== Segment start ==
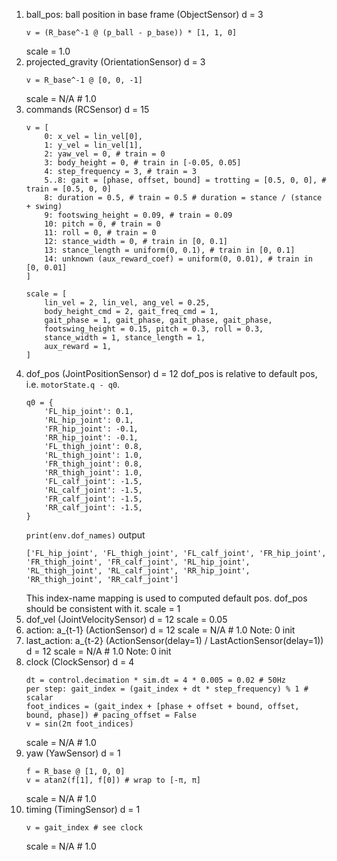 1. ball_pos: ball position in base frame (ObjectSensor)
    d = 3
    ```
    v = (R_base^-1 @ (p_ball - p_base)) * [1, 1, 0]
    ```
    scale = 1.0
2. projected_gravity (OrientationSensor)
    d = 3
    ```
    v = R_base^-1 @ [0, 0, -1]
    ```
    scale = N/A # 1.0
3. commands (RCSensor)
    d = 15
    ```
    v = [
        0: x_vel = lin_vel[0],
        1: y_vel = lin_vel[1],
        2: yaw_vel = 0, # train = 0
        3: body_height = 0, # train in [-0.05, 0.05]
        4: step_frequency = 3, # train = 3
        5..8: gait = [phase, offset, bound] = trotting = [0.5, 0, 0], # train = [0.5, 0, 0]
        8: duration = 0.5, # train = 0.5 # duration = stance / (stance + swing)
        9: footswing_height = 0.09, # train = 0.09
        10: pitch = 0, # train = 0
        11: roll = 0, # train = 0
        12: stance_width = 0, # train in [0, 0.1]
        13: stance_length = uniform(0, 0.1), # train in [0, 0.1]
        14: unknown (aux_reward_coef) = uniform(0, 0.01), # train in  [0, 0.01]
    ]
    ```
    ```
    scale = [
        lin_vel = 2, lin_vel, ang_vel = 0.25,
        body_height_cmd = 2, gait_freq_cmd = 1,
        gait_phase = 1, gait_phase, gait_phase, gait_phase,
        footswing_height = 0.15, pitch = 0.3, roll = 0.3,
        stance_width = 1, stance_length = 1,
        aux_reward = 1,
    ]
    ```
4. dof_pos (JointPositionSensor)
    d = 12
    dof_pos is relative to default pos, i.e. `motorState.q - q0`.
    ```
    q0 = {
        'FL_hip_joint': 0.1,
        'RL_hip_joint': 0.1,
        'FR_hip_joint': -0.1,
        'RR_hip_joint': -0.1,
        'FL_thigh_joint': 0.8,
        'RL_thigh_joint': 1.0,
        'FR_thigh_joint': 0.8,
        'RR_thigh_joint': 1.0,
        'FL_calf_joint': -1.5,
        'RL_calf_joint': -1.5,
        'FR_calf_joint': -1.5,
        'RR_calf_joint': -1.5,
    }
    ```
    `print(env.dof_names)` output
    ```
    ['FL_hip_joint', 'FL_thigh_joint', 'FL_calf_joint', 'FR_hip_joint', 'FR_thigh_joint', 'FR_calf_joint', 'RL_hip_joint', 'RL_thigh_joint', 'RL_calf_joint', 'RR_hip_joint', 'RR_thigh_joint', 'RR_calf_joint']
    ```
    This index-name mapping is used to computed default pos.
    dof_pos should be consistent with it.
    scale = 1
5. dof_vel (JointVelocitySensor)
    d = 12
    scale = 0.05
6. action: a_{t-1} (ActionSensor)
    d = 12
    scale = N/A # 1.0
    Note: 0 init
7. last_action: a_{t-2} (ActionSensor(delay=1) / LastActionSensor(delay=1))
    d = 12
    scale = N/A # 1.0
    Note: 0 init
8. clock (ClockSensor)
    d = 4
    ```
    dt = control.decimation * sim.dt = 4 * 0.005 = 0.02 # 50Hz
    per step: gait_index = (gait_index + dt * step_frequency) % 1 # scalar
    foot_indices = (gait_index + [phase + offset + bound, offset, bound, phase]) # pacing_offset = False
    v = sin(2π foot_indices)
    ```
    scale = N/A # 1.0
9. yaw (YawSensor)
    d = 1
    ```
    f = R_base @ [1, 0, 0]
    v = atan2(f[1], f[0]) # wrap to [-π, π]
    ```
    scale = N/A # 1.0
10. timing (TimingSensor)
    d = 1
    ```
    v = gait_index # see clock
    ```
    scale  = N/A # 1.0
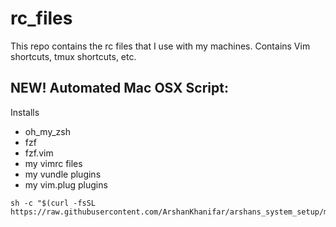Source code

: # rc_files
This repo contains the rc files that I use with my machines. Contains Vim shortcuts, tmux shortcuts, etc.

## NEW! Automated Mac OSX Script: 
Installs
* oh_my_zsh
* fzf
* fzf.vim
* my vimrc files
* my vundle plugins
* my vim.plug plugins

```
sh -c "$(curl -fsSL https://raw.githubusercontent.com/ArshanKhanifar/arshans_system_setup/master/system_setup.sh)" 
```


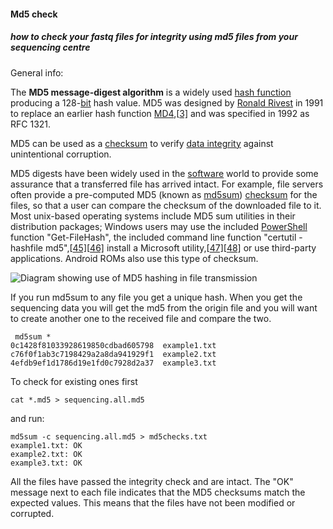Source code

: #### Md5 check

##### how to check your fastq files for integrity using md5 files from your sequencing centre

General info:

The **MD5 message-digest algorithm** is a widely used [hash function](https://en.wikipedia.org/wiki/Hash_function) producing a 128-[bit](https://en.wikipedia.org/wiki/Bit) hash value. MD5 was designed by [Ronald Rivest](https://en.wikipedia.org/wiki/Ronald_Rivest) in 1991 to replace an earlier hash function [MD4](https://en.wikipedia.org/wiki/MD4),[[3\]](https://en.wikipedia.org/wiki/MD5#cite_note-Ron_Barak-3) and was specified in 1992 as RFC 1321.

MD5 can be used as a [checksum](https://en.wikipedia.org/wiki/Checksum) to verify [data integrity](https://en.wikipedia.org/wiki/Data_integrity) against unintentional corruption.

MD5 digests have been widely used in the [software](https://en.wikipedia.org/wiki/Software) world to provide some assurance that a transferred file has arrived intact. For example, file servers often provide a pre-computed MD5 (known as [md5sum](https://en.wikipedia.org/wiki/Md5sum)) [checksum](https://en.wikipedia.org/wiki/Checksum) for the files, so that a user can compare the checksum of the downloaded file to it. Most unix-based operating systems include MD5 sum utilities in their distribution packages; Windows users may use the included [PowerShell](https://en.wikipedia.org/wiki/PowerShell) function "Get-FileHash", the included command line function "certutil -hashfile <filename> md5",[[45\]](https://en.wikipedia.org/wiki/MD5#cite_note-45)[[46\]](https://en.wikipedia.org/wiki/MD5#cite_note-46) install a Microsoft utility,[[47\]](https://en.wikipedia.org/wiki/MD5#cite_note-47)[[48\]](https://en.wikipedia.org/wiki/MD5#cite_note-48) or use third-party applications. Android ROMs also use this type of checksum.

![Diagram showing use of MD5 hashing in file transmission](https://upload.wikimedia.org/wikipedia/commons/thumb/c/c8/CPT-Hashing-File-Transmission.svg/1920px-CPT-Hashing-File-Transmission.svg.png)

If you run md5sum to any file you get a unique hash. When you get the sequencing data you will get the md5 from the origin file and you will want to create another one to the received file and compare the two.



```
 md5sum *
0c1428f81033928619850cdbad605798  example1.txt
c76f0f1ab3c7198429a2a8da941929f1  example2.txt
4efdb9ef1d1786d19e1fd0c7928d2a37  example3.txt

```



To check for existing ones first 

```
cat *.md5 > sequencing.all.md5 
```

and run:

```
md5sum -c sequencing.all.md5 > md5checks.txt
example1.txt: OK
example2.txt: OK
example3.txt: OK
```



All the files have passed the integrity check and are intact. The "OK" message next to each file indicates that the MD5 checksums match the expected values. This means that the files have not been modified or corrupted.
== Segment end ==
→ Goal of the exercise
Take the line with "If you run md5sum" and every line after it in the data, and please reproduce them exactly, leaving out all other lines.

→ Exercise output
If you run md5sum to any file you get a unique hash. When you get the sequencing data you will get the md5 from the origin file and you will want to create another one to the received file and compare the two.



```
 md5sum *
0c1428f81033928619850cdbad605798  example1.txt
c76f0f1ab3c7198429a2a8da941929f1  example2.txt
4efdb9ef1d1786d19e1fd0c7928d2a37  example3.txt

```



To check for existing ones first 

```
cat *.md5 > sequencing.all.md5 
```

and run:

```
md5sum -c sequencing.all.md5 > md5checks.txt
example1.txt: OK
example2.txt: OK
example3.txt: OK
```



All the files have passed the integrity check and are intact. The "OK" message next to each file indicates that the MD5 checksums match the expected values. This means that the files have not been modified or corrupted.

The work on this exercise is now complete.